Mentre l’Europa si avvita in una crisi economica e politica, dall’altra parte dell’Oceano gli Stati Uniti non se la ridono.
A maggio l’economia americana ha creato “solamente” 69.000 posti di lavoro, le attese erano 165.000! Anche i dati di marzo ed aprile sono stati rivisti al ribasso di 49.000 unità. Il tasso di disoccupazione è salito all’8,2% dall’8,1%, tasso elevato ma con una nota positiva: è aumentato il numero dei partecipanti alla forza lavoro (di coloro che non hanno un lavoro ma che si sono messi a cercarlo).
Molti analisti si sono dunque affrettati a cambiare la loro “call” sulla Fed, ossia le aspettative circa le future azioni di politica monetaria della Banca Centrale Usa; Morgan Stanley attribuisce l’80% di probabilità ad un QE3 (Quantitative Easing, un’operazione di immissione di liquidità nel sistema, sarebbe il terzo dall’inizio della crisi) da parte della FED già al prossimo incontro.

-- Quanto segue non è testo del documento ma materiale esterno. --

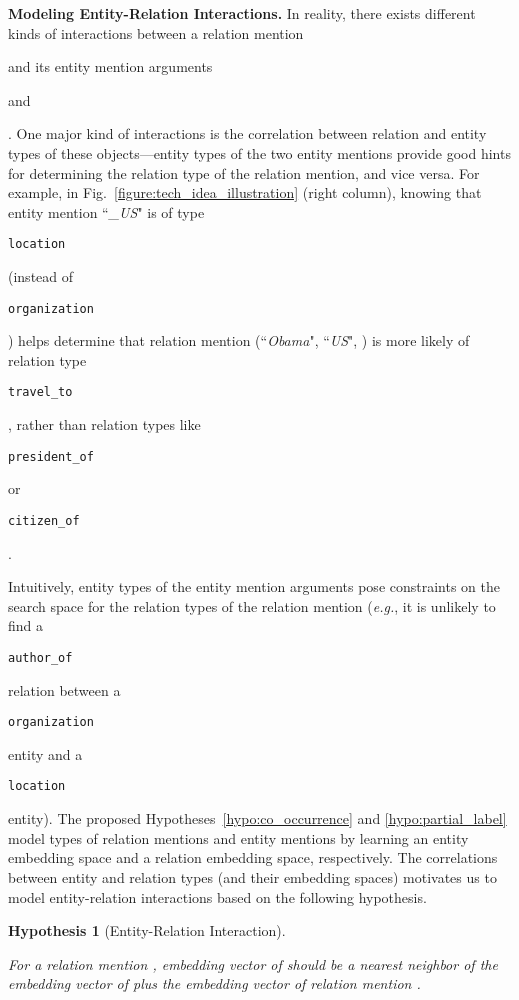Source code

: \documentclass[letterpaper]{sig-alternate-2013}
\newtheorem{hypothesis}{Hypothesis}
\def\eg{{\sl e.g.}}
\begin{document}
\medskip\noindent 
\textsf{\small\textbf{Modeling Entity-Relation Interactions.}}
In reality, there exists different kinds of interactions between a relation mention \begin{small}\end{small} and its entity mention arguments \begin{small}\end{small} and \begin{small}\end{small}. One major kind of interactions is the correlation between relation and entity types of these objects---entity types of the two entity mentions provide good hints for determining the relation type of the relation mention, and vice versa.
For example, in Fig.~\ref{figure:tech_idea_illustration} (right column), knowing that entity mention ``\textit{\_US}" is of type \begin{small}\texttt{location}\end{small} (instead of \begin{small}\texttt{organization}\end{small}) helps determine that relation mention (``\textit{Obama}", ``\textit{US}", ) is more likely of relation type \begin{small}\texttt{travel\_to}\end{small}, rather than relation types like \begin{small}\texttt{president\_of}\end{small} or \begin{small}\texttt{citizen\_of}\end{small}.

Intuitively, entity types of the entity mention arguments pose constraints on the search space for the relation types of the relation mention (\eg, it is unlikely to find a \begin{small}\texttt{author\_of}\end{small} relation between a \begin{small}\texttt{organization}\end{small} entity and a \begin{small}\texttt{location}\end{small} entity). The proposed Hypotheses~\ref{hypo:co_occurrence} and \ref{hypo:partial_label} model types of relation mentions and entity mentions by learning an entity embedding space and a relation embedding space, respectively. The correlations between entity and relation types (and their embedding spaces) motivates us to model entity-relation interactions based on the following hypothesis.
\begin{hypothesis}[Entity-Relation Interaction]
\label{hypo:entity_relation}

For a relation mention , embedding vector of  should be a nearest neighbor of the embedding vector of  plus the embedding vector of relation mention .
\end{hypothesis}
\end{document}
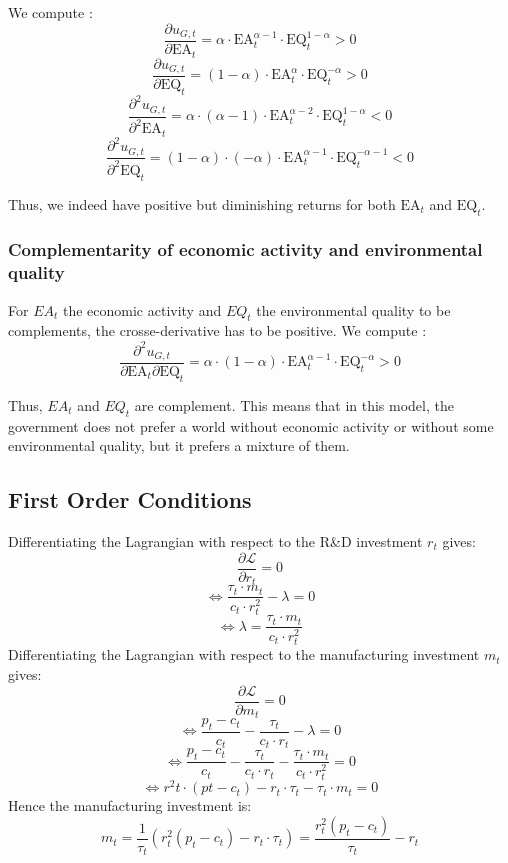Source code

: \documentclass{article}
\begin{document}
We compute : 
$$\frac{\partial u_{G,t}}{\partial \text{EA}_{t}}=\alpha\cdot\text{EA}_{t}^{\alpha-1}\cdot\text{EQ}_{t}^{1-\alpha}>0$$
$$\frac{\partial u_{G,t}}{\partial \text{EQ}_{t}}=(1-\alpha)\cdot\text{EA}_{t}^{\alpha}\cdot\text{EQ}_{t}^{-\alpha}>0$$
$$\frac{\partial^2 u_{G,t}}{\partial^2 \text{EA}_{t}}=\alpha\cdot(\alpha-1)\cdot\text{EA}_{t}^{\alpha-2}\cdot\text{EQ}_{t}^{1-\alpha}<0$$
$$\frac{\partial^2 u_{G,t}}{\partial^2 \text{EQ}_{t}}=(1-\alpha)\cdot(-\alpha)\cdot\text{EA}_{t}^{\alpha-1}\cdot\text{EQ}_{t}^{-\alpha-1}<0$$

Thus, we indeed have positive but diminishing returns for both $\text{EA}_{t}$ and $\text{EQ}_{t}$.

\subsubsection{Complementarity of economic activity and environmental quality}
\label{sec:properties_utility_function_gov_2}

For $EA_{t}$ the economic activity and $EQ_{t}$ the environmental quality to be complements, the crosse-derivative has to be positive. 
We compute :  
$$\frac{\partial^2 u_{G,t}}{\partial \text{EA}_{t} \partial \text{EQ}_{t}}=\alpha\cdot(1-\alpha)\cdot\text{EA}_{t}^{\alpha-1}\cdot\text{EQ}_{t}^{-\alpha}>0$$

Thus, $EA_{t}$ and $EQ_{t}$ are complement. This means that in this model, the government does not prefer a world without economic activity or without some environmental quality, but it prefers a mixture of them. 

\subsection{First Order Conditions}
\label{sec:proof3}
Differentiating the Lagrangian with respect to the R\&D investment $r_{t}$ gives:
$$\frac{\partial \mathcal{L}}{\partial r_{t}}=0$$
$$\Leftrightarrow\frac{\tau_{t}\cdot m_{t}}{c_{t}\cdot r^{2}_{t}}-\lambda=0$$
$$\Leftrightarrow\lambda=\frac{\tau_{t}\cdot m_{t}}{c_{t}\cdot r^{2}_{t}}$$
Differentiating the Lagrangian with respect to the manufacturing investment $m_{t}$ gives:
$$\frac{\partial \mathcal{L}}{\partial m_{t}}=0$$
$$\Leftrightarrow\frac{p_{t}-c_{t}}{c_{t}}-\frac{\tau_{t}}{c_{t}\cdot r_{t}}-\lambda=0$$
$$\Leftrightarrow\frac{p_{t}-c_{t}}{c_{t}}-\frac{\tau_{t}}{c_{t}\cdot r_{t}}-\frac{\tau_{t}\cdot m_{t}}{c_{t}\cdot r^{2}_{t}}=0$$
$$\Leftrightarrow{r^{2}{t}}\cdot(p{t}-c_{t})-r_{t}\cdot \tau_{t}-\tau_{t}\cdot m_{t}=0$$
Hence the manufacturing investment is:
\begin{equation}\tag{5}
    m_{t}=\frac{1}{\tau_{t}}\left(r_{t}^{2}(p_{t}-c_{t})-r_{t}\cdot \tau_{t}\right)=\frac{r_{t}^{2}\left(p_{t}-c_{t}\right)}{\tau_{t}}-r_{t}
\end{equation}
\end{document}
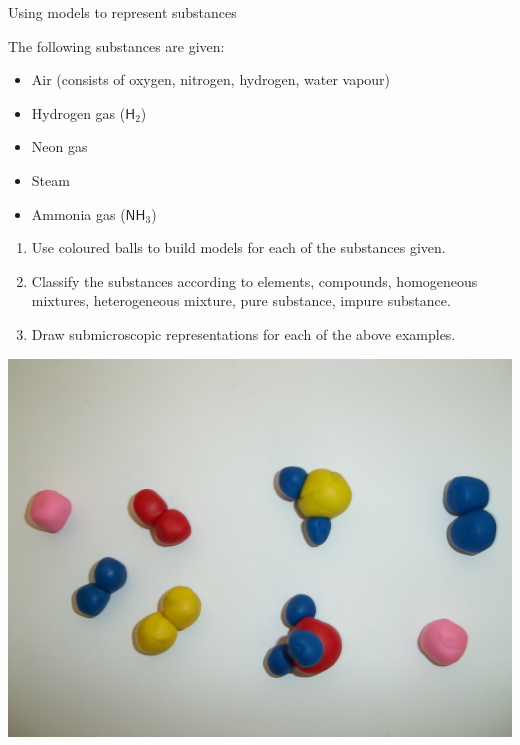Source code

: \vspace{-1cm}
  \label{m38708*eip-326}
\begin{activity}{Using models to represent substances}{
\begin{minipage}{.5\textwidth}
The following substances are given:
\label{m38708*eip-id1166921187210}
\begin{itemize}[noitemsep]
    \item Air (consists of oxygen, nitrogen, hydrogen, water vapour)
    \item Hydrogen gas ($\mathsf{H}_2$)
    \item Neon gas
    \item Steam
    \item Ammonia gas ($\mathsf{NH}_3$)
\end{itemize}
\noindent
\begin{enumerate}[noitemsep, label=\textbf{\arabic*}.]
\item Use coloured balls to build models for each of the substances given.
\item Classify the substances according to elements, compounds, homogeneous mixtures, heterogeneous mixture, pure substance, impure substance.
\item Draw submicroscopic representations for each of the above examples.
\end{enumerate}
\end{minipage}
\begin{minipage}{.5\textwidth}
\begin{center}
 \includegraphics[width=.8\textwidth]{photos/models_classification.jpg}\par
\end{center}
\end{minipage}
}
\end{activity}

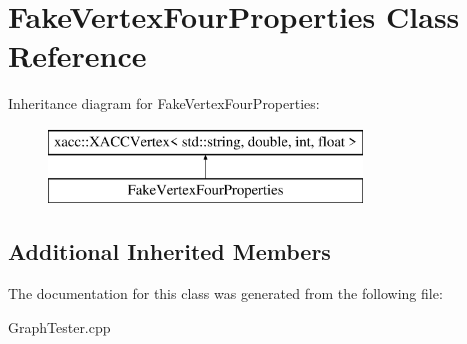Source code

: \hypertarget{a01571}{}\section{Fake\+Vertex\+Four\+Properties Class Reference}
\label{a01571}
Inheritance diagram for Fake\+Vertex\+Four\+Properties\+:\begin{figure}[H]
\begin{center}
\leavevmode
\includegraphics[height=2.000000cm]{a01571}
\end{center}
\end{figure}
\subsection*{Additional Inherited Members}


The documentation for this class was generated from the following file\+:\begin{DoxyCompactItemize}
\item 
Graph\+Tester.\+cpp\end{DoxyCompactItemize}
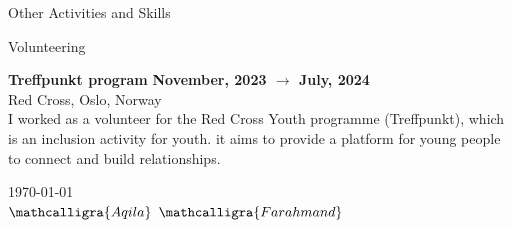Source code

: \documentclass{resume} %
\begin{document}
\begin{rSection}{Other Activities and Skills}

        \begin{rSubsection2}{ Volunteering }

            \item\textbf{ Treffpunkt program }\hfill \textbf{November, 2023 $\rightarrow$ July, 2024}
            \\ Red Cross, Oslo, Norway
            \\ I worked as a volunteer for the Red Cross Youth programme (Treffpunkt), which is an inclusion activity for youth.
             it aims to provide a platform for young people to connect and build relationships.

        \end{rSubsection2}

    \end{rSection}
    
    \vspace{2em} %
    \begin{flushright}
        \today
        \\
        \vspace{1em}
        \Large$\mathcalligra{Aqila}$  $\mathcalligra{Farahmand}$

    \end{flushright}
    
\end{document}
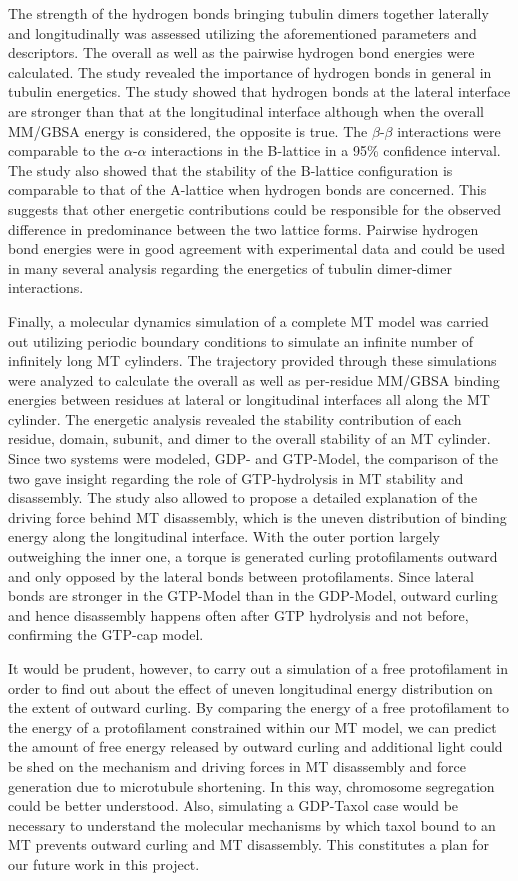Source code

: \documentclass[11pt]{report}
\begin{document}
The strength of the hydrogen bonds bringing tubulin dimers together laterally and
longitudinally was assessed utilizing the aforementioned parameters and descriptors.
The overall as well as the pairwise hydrogen bond energies were calculated.
The study revealed the importance of hydrogen bonds in general in tubulin
energetics. The study showed that hydrogen bonds at the lateral interface 
are stronger than that at the longitudinal interface although when the overall MM/GBSA
energy is considered, the opposite is true. The $\beta$-$\beta$ interactions
were comparable to the $\alpha$-$\alpha$ interactions in the B-lattice in a 95\% confidence
interval.
The study also showed that the stability of the B-lattice configuration is comparable to that of
the A-lattice when hydrogen bonds are concerned. This suggests that other energetic contributions
could be responsible for the observed difference in predominance between the two lattice forms.
Pairwise hydrogen bond energies were in good agreement with experimental data and
could be used in many several analysis regarding the energetics of tubulin
dimer-dimer interactions.

Finally, a molecular dynamics simulation of a complete MT model was carried
out utilizing periodic boundary conditions to simulate an infinite number 
of infinitely long MT cylinders. The trajectory provided through these simulations
were analyzed to calculate the overall as well as per-residue MM/GBSA
binding energies between residues at lateral or longitudinal interfaces
all along the MT cylinder.
The energetic analysis revealed the stability contribution of each residue, domain,
subunit, and dimer to the overall stability of an MT cylinder. 
Since two systems were modeled, GDP- and GTP-Model, the comparison of the
two gave insight regarding the role of GTP-hydrolysis in MT stability and
disassembly. The study also allowed to propose a detailed explanation
of the driving force behind MT disassembly, which is the uneven distribution
of binding energy along the longitudinal interface. With the outer portion
largely outweighing the inner one, a torque is generated curling protofilaments
outward and only opposed by the lateral bonds between protofilaments. Since 
lateral bonds are
stronger in the GTP-Model than in the GDP-Model, outward curling and hence
disassembly happens often after GTP hydrolysis and not before, confirming the
GTP-cap model.

It would be prudent, however, to carry out a simulation of a free protofilament
in order to find out about the
effect of uneven longitudinal 
energy distribution on the
extent of outward curling. By comparing
the energy of a free protofilament
to the energy of a protofilament constrained 
within our MT model, we can 
predict the amount of free
energy released by outward curling
and additional light could be shed on the
mechanism and driving forces in MT
disassembly and force generation due to microtubule shortening. In this
way, chromosome segregation could be better understood.
Also, simulating a GDP-Taxol case
would be necessary to understand the molecular mechanisms
by which taxol bound to an MT prevents outward
curling and MT disassembly. This constitutes a plan for our future work
in this project.
\end{document}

Nel rapporto sul mercato del lavoro oltre ad indicazioni circa le nuove buste paga, il tasso di disoccupazione ed altri indicatori della situazione occupazionale americana, possiamo trovare anche l’indice aggregato delle ore lavorate negli Stati Uniti. L’indice, come vedete dal grafico, è un buon indicatore della direzione della crescita del PIL; il dato odierno, insieme ai due precedenti, ha fornito segnali di rallentamento e induce a pensare che la Fed sarà orientata ad attuare nuove misure di stimolo all’economia.